Huh, I just checked out their website, and they upgraded the sale to include Jackets.



			
				Zimmermans said:
			
		

> You can also trade in your old jackets!
> 
> That's right your old out dated neon Nevica jacket from 1984 is worth something to us. Just make sure it's clean and we'll give you a sweet deal on a new sweet jacket! These coats will be part of a cold clothing drive we are doing the entire month of November! un like the ski and board gear EVERY one of the jackets we take in between now and Thanksgiving will be donated to people in the Greater Nashua Area in need. So you'll be helping someone less fortunate and clearing out to make some space in your closet!


----------



## JSHSKI (Sep 30, 2009)

Thanks for the clarification Tcharron. I had no idea it had evolved into a monopoly for Zim's. I have no affiliation with them.

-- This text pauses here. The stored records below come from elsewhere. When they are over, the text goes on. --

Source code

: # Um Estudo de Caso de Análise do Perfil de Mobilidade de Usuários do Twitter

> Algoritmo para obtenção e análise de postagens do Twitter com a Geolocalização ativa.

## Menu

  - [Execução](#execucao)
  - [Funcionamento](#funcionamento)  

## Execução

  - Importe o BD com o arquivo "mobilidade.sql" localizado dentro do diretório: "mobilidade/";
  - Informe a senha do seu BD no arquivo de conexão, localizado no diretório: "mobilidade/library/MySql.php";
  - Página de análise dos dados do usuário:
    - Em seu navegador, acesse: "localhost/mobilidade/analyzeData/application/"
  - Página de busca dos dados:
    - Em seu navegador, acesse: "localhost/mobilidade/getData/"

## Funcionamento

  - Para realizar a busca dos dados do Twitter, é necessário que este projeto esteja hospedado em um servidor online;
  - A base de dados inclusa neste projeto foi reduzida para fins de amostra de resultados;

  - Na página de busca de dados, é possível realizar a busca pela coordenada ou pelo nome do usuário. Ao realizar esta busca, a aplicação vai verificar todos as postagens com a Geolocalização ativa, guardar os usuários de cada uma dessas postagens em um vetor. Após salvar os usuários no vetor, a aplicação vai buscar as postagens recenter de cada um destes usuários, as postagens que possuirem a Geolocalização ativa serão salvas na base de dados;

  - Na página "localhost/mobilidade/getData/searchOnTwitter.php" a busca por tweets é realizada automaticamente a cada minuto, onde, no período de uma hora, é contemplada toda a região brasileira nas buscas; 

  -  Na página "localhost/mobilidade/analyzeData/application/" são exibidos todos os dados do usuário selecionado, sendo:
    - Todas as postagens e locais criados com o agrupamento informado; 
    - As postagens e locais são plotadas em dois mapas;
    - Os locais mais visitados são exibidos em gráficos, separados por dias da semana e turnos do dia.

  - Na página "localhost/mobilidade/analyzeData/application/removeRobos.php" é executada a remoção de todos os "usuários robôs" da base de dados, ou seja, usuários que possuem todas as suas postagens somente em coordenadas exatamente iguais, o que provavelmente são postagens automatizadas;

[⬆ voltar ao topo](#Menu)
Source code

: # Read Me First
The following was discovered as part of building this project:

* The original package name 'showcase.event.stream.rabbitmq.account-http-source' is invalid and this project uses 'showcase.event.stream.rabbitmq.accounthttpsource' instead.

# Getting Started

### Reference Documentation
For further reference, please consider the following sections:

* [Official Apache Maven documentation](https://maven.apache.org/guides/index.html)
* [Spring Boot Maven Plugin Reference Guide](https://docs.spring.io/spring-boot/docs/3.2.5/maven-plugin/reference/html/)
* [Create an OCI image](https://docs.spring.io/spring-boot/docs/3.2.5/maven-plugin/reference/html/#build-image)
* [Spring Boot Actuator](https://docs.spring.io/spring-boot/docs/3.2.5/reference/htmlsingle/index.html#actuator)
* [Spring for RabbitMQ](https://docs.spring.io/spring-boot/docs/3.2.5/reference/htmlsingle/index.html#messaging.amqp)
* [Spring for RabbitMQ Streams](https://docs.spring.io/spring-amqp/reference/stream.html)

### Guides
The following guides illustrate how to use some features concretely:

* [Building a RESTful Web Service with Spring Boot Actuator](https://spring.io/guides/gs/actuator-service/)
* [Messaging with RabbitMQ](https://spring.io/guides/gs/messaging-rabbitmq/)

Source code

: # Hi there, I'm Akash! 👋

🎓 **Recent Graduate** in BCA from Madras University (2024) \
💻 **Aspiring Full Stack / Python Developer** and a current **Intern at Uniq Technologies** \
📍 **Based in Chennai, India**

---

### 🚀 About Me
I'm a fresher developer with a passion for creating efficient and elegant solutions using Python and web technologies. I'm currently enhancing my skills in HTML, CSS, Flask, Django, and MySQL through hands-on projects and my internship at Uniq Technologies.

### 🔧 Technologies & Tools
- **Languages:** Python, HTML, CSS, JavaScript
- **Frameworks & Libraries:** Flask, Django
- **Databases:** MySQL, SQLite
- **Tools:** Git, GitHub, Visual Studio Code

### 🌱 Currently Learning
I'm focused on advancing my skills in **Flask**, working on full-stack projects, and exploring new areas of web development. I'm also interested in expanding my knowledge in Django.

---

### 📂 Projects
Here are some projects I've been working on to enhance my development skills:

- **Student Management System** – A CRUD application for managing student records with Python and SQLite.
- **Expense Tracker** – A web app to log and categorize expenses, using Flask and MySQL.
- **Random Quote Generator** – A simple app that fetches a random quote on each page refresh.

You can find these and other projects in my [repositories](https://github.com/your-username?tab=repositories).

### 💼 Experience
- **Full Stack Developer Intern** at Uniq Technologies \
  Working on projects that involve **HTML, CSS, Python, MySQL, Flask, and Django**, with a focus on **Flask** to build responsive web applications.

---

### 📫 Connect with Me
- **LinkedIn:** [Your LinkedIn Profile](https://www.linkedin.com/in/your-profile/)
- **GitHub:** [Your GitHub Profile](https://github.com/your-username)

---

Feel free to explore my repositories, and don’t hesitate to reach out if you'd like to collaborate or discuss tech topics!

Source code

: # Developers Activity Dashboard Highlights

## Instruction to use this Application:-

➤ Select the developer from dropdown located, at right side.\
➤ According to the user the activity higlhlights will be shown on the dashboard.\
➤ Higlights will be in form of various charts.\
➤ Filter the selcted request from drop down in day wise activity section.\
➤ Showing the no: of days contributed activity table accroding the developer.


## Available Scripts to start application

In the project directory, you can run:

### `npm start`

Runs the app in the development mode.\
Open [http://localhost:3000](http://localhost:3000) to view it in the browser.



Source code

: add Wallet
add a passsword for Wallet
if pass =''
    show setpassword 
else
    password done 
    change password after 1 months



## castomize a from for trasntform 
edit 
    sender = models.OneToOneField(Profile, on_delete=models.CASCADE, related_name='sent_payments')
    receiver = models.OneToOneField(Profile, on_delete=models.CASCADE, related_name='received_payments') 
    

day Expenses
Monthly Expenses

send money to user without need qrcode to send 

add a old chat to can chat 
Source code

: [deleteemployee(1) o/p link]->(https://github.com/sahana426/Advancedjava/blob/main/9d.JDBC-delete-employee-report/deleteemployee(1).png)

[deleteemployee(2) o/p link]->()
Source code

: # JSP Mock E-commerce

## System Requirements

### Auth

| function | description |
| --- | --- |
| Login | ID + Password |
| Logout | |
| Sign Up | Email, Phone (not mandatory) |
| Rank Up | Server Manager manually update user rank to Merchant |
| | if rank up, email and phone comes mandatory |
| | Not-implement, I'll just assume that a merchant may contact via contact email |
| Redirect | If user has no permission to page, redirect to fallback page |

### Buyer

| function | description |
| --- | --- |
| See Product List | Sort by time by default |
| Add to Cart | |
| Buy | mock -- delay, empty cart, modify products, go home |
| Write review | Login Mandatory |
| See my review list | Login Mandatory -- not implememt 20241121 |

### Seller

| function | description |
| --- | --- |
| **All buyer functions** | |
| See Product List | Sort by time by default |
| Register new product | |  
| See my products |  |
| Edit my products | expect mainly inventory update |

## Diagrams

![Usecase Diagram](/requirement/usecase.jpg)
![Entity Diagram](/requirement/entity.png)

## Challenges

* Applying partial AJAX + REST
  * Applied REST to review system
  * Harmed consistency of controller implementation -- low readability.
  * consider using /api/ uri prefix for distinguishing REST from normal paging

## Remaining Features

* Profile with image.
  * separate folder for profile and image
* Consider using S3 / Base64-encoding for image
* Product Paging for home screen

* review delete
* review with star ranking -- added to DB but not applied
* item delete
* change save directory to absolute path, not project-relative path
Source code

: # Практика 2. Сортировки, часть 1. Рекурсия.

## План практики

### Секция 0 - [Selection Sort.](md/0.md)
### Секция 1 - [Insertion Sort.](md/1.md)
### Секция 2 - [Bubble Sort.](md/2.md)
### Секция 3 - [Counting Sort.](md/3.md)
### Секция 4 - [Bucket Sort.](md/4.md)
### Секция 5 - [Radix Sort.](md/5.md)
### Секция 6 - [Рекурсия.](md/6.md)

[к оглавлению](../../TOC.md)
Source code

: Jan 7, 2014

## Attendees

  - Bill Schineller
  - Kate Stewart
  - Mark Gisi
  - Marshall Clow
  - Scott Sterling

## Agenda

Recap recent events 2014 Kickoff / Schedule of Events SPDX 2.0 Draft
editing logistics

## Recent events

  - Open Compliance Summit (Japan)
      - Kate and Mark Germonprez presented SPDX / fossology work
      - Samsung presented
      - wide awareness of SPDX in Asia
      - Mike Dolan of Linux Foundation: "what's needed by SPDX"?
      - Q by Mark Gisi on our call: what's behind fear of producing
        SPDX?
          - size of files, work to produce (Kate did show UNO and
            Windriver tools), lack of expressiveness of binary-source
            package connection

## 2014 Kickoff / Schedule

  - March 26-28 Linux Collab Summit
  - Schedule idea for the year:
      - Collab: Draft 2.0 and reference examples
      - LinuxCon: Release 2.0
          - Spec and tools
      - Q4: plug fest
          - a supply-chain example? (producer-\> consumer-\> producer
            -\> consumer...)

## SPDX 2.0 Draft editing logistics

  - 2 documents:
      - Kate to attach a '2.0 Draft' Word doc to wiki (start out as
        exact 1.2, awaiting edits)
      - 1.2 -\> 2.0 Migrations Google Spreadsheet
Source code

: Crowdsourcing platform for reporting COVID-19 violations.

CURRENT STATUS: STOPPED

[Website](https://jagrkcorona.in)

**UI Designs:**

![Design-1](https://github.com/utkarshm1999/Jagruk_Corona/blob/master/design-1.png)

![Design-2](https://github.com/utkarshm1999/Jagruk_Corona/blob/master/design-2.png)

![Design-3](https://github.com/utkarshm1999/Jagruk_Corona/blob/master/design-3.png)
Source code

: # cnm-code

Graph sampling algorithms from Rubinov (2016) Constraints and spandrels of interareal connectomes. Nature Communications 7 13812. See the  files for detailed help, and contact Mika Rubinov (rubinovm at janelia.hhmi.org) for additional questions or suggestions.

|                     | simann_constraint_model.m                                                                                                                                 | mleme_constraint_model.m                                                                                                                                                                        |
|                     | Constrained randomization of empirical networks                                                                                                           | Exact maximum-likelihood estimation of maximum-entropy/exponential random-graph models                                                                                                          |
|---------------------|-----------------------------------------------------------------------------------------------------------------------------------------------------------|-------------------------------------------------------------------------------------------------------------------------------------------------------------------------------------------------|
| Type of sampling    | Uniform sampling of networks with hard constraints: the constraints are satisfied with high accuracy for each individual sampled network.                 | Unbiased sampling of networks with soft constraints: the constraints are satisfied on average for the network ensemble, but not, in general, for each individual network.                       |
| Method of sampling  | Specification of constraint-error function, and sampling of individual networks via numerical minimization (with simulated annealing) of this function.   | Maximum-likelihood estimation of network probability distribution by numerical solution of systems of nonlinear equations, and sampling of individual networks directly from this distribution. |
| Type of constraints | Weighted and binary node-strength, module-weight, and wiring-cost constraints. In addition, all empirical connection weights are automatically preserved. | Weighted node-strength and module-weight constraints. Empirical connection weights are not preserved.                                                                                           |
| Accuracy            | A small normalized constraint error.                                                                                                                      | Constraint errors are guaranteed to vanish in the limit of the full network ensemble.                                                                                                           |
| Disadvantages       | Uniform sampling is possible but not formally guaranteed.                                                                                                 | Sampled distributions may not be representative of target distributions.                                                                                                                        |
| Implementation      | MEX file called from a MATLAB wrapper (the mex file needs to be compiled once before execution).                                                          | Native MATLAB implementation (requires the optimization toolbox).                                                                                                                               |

I was just sharing that some NOS gear was offered there for good prices last year. 
Building #19 also holds a ski sale in the fall that has great deals. 
Joe


----------



## tcharron (Sep 30, 2009)

JSHSKI said:


> Thanks for the clarification Tcharron. I had no idea it had evolved into a monopoly for Zim's. I have no affiliation with them. I was just sharing that some NOS gear was offered there for good prices last year.
> Building #19 also holds a ski sale in the fall that has great deals.
> Joe



I'm not sure if it's a good thing or not, honestly.  To Zimmermans TOTAL credit, everything they've had there HAS been good deals, as opposed to the guys that used to come prior to the change, who where charging full retail for as much as they could.  I CAN say I've gotten the distinct feel over the last two years of it being much less of a swap and much more of a sale, tho.


----------



## tcharron (Sep 30, 2009)

JSHSKI said:


> Building #19 also holds a ski sale in the fall that has great deals.
> Joe



Do they do this sale every year?  I know in Nashua they had it last year, and 3 years ago, wasn't sure if it was really an every year thing.  I wanted to kick myself last year, they had a pair of Line Prophet's for like 90 bucks, I was on the wall, and came back like 2 hours later and they where gone.


----------



## WJenness (Sep 30, 2009)

tcharron said:


> Do they do this sale every year?  I know in Nashua they had it last year, and 3 years ago, wasn't sure if it was really an every year thing.  I wanted to kick myself last year, they had a pair of Line Prophet's for like 90 bucks, I was on the wall, and came back like 2 hours later and they where gone.



They do it every year, but usually rotate it from store to store (i.e. one store has it one year, a different store has it the next).

-w


----------